▼

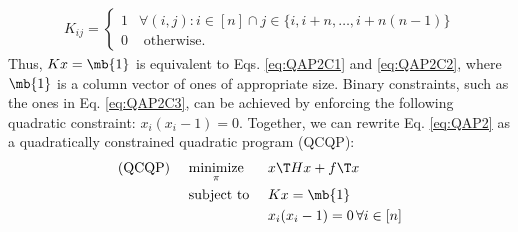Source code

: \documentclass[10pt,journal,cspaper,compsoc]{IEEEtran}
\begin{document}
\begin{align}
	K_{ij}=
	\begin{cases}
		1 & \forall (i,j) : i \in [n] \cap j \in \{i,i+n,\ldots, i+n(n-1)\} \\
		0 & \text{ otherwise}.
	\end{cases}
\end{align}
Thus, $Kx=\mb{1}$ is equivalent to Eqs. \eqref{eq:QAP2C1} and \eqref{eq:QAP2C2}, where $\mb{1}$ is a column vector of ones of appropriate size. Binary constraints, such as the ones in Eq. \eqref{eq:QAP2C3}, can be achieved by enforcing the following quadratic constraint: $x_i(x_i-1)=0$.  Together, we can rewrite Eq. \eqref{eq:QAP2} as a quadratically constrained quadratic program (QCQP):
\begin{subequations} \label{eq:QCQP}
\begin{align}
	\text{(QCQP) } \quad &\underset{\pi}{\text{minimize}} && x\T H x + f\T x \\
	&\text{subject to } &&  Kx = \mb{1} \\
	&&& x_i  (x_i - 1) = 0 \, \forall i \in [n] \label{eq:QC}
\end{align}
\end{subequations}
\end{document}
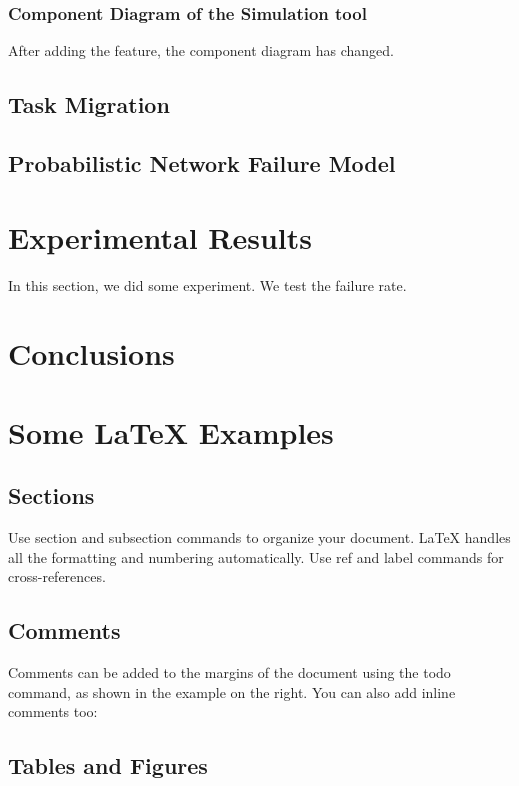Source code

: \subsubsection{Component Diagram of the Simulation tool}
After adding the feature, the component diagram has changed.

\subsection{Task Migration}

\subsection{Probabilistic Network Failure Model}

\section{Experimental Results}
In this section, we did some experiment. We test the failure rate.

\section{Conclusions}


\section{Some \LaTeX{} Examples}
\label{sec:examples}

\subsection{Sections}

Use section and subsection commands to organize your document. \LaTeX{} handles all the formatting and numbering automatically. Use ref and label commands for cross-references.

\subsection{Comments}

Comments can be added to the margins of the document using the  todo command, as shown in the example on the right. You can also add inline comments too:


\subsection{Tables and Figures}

▲

#### [Goal of the exercise]
Pick out each line in the material containing "label".

#### [Result]
\begin{subequations} \label{eq:QCQP}
	&&& x_i  (x_i - 1) = 0 \, \forall i \in [n] \label{eq:QC}
\label{sec:examples}
Use section and subsection commands to organize your document. \LaTeX{} handles all the formatting and numbering automatically. Use ref and label commands for cross-references.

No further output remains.